In May 2019, the food collective closed after attempting to negotiate with the Adele H. Stamp Student Union to pay off debts amounting to $40,000.

==Cooperative business structure==
According to a draft of the business plan of the collective:
The Co-op's current management and worker organization is based on an equal-pay, equal-responsibility and equal-role system. Every worker is hired into the same position and immediately given the same amount of responsibility and power. Each worker has equal democratic decision-making power and is expected to contribute equally to The Co-op. All workers are theoretically responsible for every aspect of the store.

==Sustainable practices==
The Maryland Food Collective engaged in environmentally sustainable business practices.
The Co-op used biodegradable plates and bowls and provided a 10% discount to customers who brought their own cutlery and containers. Additionally, the collective made use of Stamp's composting dumpster and composted much of their food waste.

==Food==

===Local and organic===
Part grocery store, The Co-op featured a selection of locally produced and organic fruits and vegetables. These same ingredients were used in the making of the food served in the small cafe and sandwich shop. Although these were available in a much wider variety at the front of the store, the collective decided to remove their storefront vegetable shelves (along with much of their grocery section) around 2012. However, fruits were still available by the registers and customers could ask a worker to retrieve any specific vegetables from their kitchen's walk-in refrigerator.
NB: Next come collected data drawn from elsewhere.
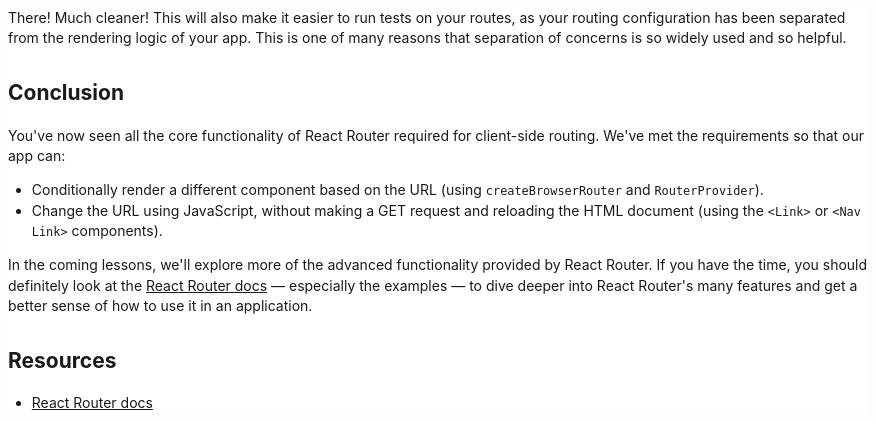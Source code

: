 There! Much cleaner! This will also make it easier to run tests on your routes,
as your routing configuration has been separated from the rendering logic of
your app. This is one of many reasons that separation of concerns is so widely
used and so helpful.

## Conclusion

You've now seen all the core functionality of React Router required for
client-side routing. We've met the requirements so that our app can:

- Conditionally render a different component based on the URL (using
  `createBrowserRouter` and `RouterProvider`).
- Change the URL using JavaScript, without making a GET request and reloading
  the HTML document (using the `<Link>` or `<NavLink>` components).

In the coming lessons, we'll explore more of the advanced functionality provided
by React Router. If you have the time, you should definitely look at the [React
Router docs][react router docs] — especially the examples — to dive deeper into
React Router's many features and get a better sense of how to use it in an
application.

## Resources

- [React Router docs][react router docs]

[react router docs]: https://v5.reactrouter.com/web/guides/quick-start
[soils]: https://en.wikipedia.org/wiki/Soil_type
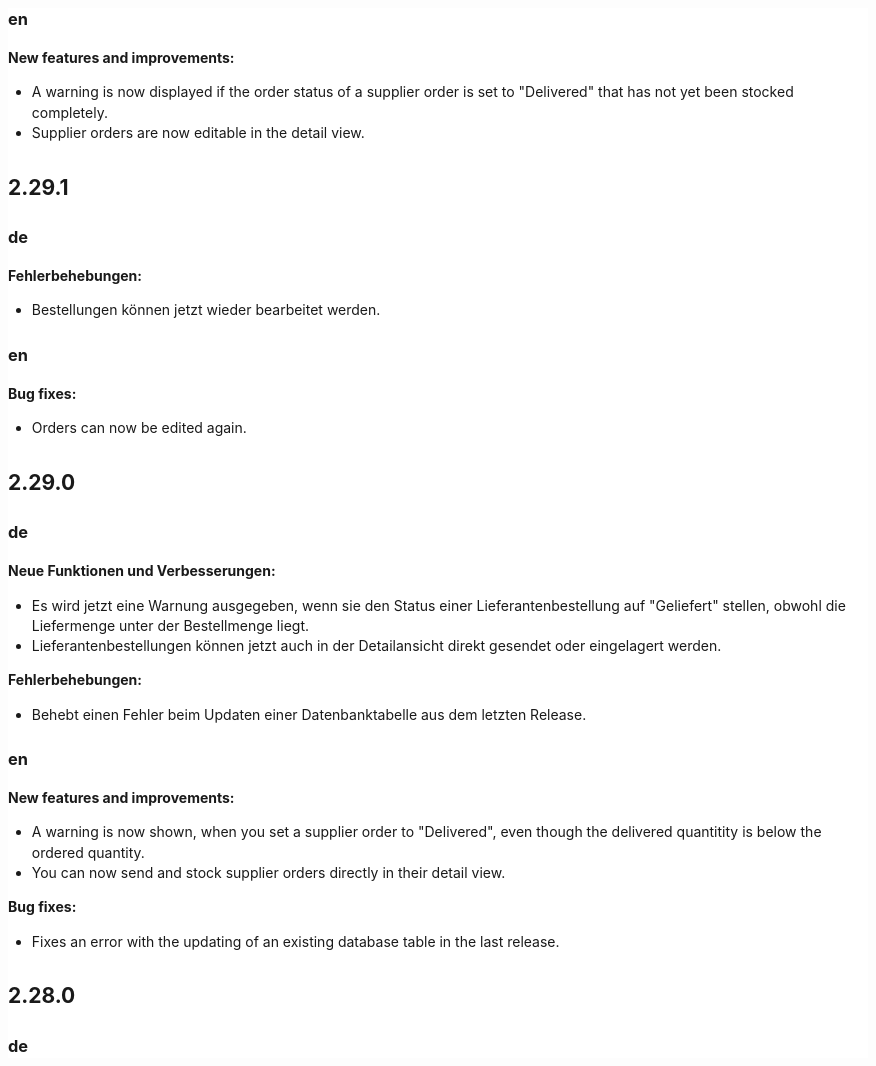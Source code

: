 ### en

**New features and improvements:**

* A warning is now displayed if the order status of a supplier order is set to "Delivered" that has not yet been stocked completely.
* Supplier orders are now editable in the detail view.


## 2.29.1

### de

**Fehlerbehebungen:**

* Bestellungen können jetzt wieder bearbeitet werden.

### en

**Bug fixes:**

* Orders can now be edited again.


## 2.29.0

### de

**Neue Funktionen und Verbesserungen:**

* Es wird jetzt eine Warnung ausgegeben, wenn sie den Status einer Lieferantenbestellung auf "Geliefert" stellen, obwohl die Liefermenge unter der Bestellmenge liegt.
* Lieferantenbestellungen können jetzt auch in der Detailansicht direkt gesendet oder eingelagert werden.

**Fehlerbehebungen:**

* Behebt einen Fehler beim Updaten einer Datenbanktabelle aus dem letzten Release.

### en

**New features and improvements:**

* A warning is now shown, when you set a supplier order to "Delivered", even though the delivered quantitity is below the ordered quantity.
* You can now send and stock supplier orders directly in their detail view.

**Bug fixes:**

* Fixes an error with the updating of an existing database table in the last release.


## 2.28.0

### de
===Vegan and vegetarian===
The Co-op offered a wide assortment of vegan and vegetarian-friendly food options, with the sandwich line featuring over 50 different ingredients. It also featured a vegan daily hot special. The store sold vegan sides, snacks and desserts, with meals averaging $5 to $7.

==Customer service==
In 2007, The Co-op instituted an anti-discrimination policy for serving students after a worker refused to ring up the purchases of a student wearing a shirt that stated "I Stand for Israel". The new policy "respects the right of an individual worker or volunteer to remove themselves from the work environment and to choose not to act as an agent of the store", while it also "guarantees the right of any customer in the store to be served by a representative of the store, unless the customer is acting in a verbally, physically, or sexually threatening manner".